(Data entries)
══════

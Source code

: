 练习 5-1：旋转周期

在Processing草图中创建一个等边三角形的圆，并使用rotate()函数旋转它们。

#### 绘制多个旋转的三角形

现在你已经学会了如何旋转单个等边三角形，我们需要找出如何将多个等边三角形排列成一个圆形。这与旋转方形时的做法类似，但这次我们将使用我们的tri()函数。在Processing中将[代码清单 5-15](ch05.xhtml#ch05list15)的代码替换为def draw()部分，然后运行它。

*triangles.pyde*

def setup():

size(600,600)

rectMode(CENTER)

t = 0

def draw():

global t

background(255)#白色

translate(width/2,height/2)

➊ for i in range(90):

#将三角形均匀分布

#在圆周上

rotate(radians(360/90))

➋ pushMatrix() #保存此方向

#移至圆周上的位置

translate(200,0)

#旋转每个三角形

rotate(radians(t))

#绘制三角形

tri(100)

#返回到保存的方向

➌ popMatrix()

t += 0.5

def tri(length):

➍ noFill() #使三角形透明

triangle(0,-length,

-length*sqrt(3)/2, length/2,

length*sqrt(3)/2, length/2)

══════

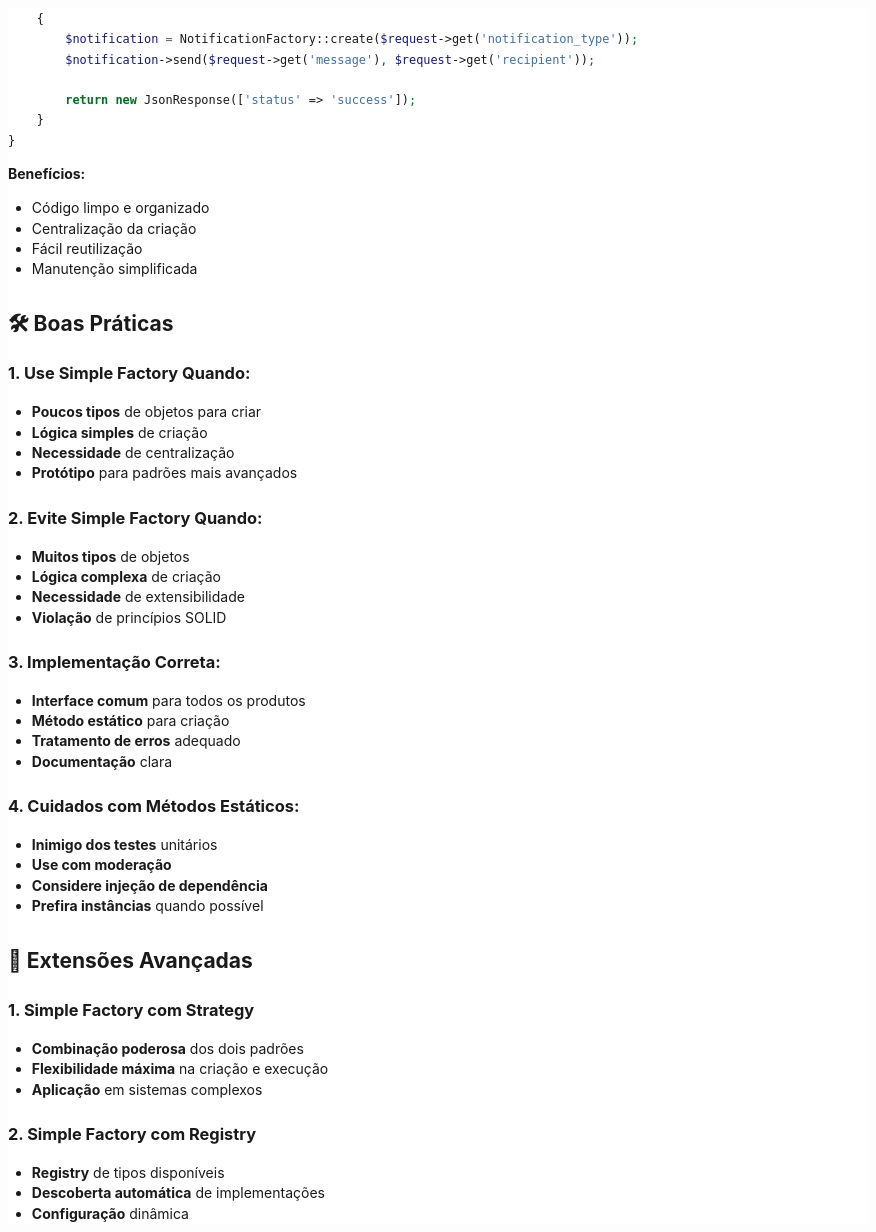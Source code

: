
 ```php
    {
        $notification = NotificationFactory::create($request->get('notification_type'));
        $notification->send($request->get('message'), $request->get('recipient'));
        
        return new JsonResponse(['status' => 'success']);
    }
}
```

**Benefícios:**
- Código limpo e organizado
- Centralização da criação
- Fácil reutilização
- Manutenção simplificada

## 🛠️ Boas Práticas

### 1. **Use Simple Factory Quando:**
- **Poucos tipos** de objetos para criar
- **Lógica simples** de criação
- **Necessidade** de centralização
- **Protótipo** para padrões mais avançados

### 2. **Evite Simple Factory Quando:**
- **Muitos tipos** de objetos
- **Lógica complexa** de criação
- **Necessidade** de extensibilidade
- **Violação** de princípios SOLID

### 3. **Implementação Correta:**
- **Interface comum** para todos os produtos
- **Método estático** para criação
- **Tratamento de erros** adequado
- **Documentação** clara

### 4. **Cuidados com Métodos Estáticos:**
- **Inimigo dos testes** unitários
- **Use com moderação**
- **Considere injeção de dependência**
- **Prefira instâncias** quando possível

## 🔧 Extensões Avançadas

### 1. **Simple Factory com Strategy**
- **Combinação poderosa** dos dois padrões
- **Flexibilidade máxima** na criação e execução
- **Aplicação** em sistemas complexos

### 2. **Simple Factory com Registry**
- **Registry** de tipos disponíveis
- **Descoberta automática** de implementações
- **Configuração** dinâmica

══════

- [ABOUT THIS EXERCISE]: The word to find is "Lógica". Copy every line of the records that holds it.

- [RESULT BELOW]:
- **Lógica simples** de criação
- **Lógica complexa** de criação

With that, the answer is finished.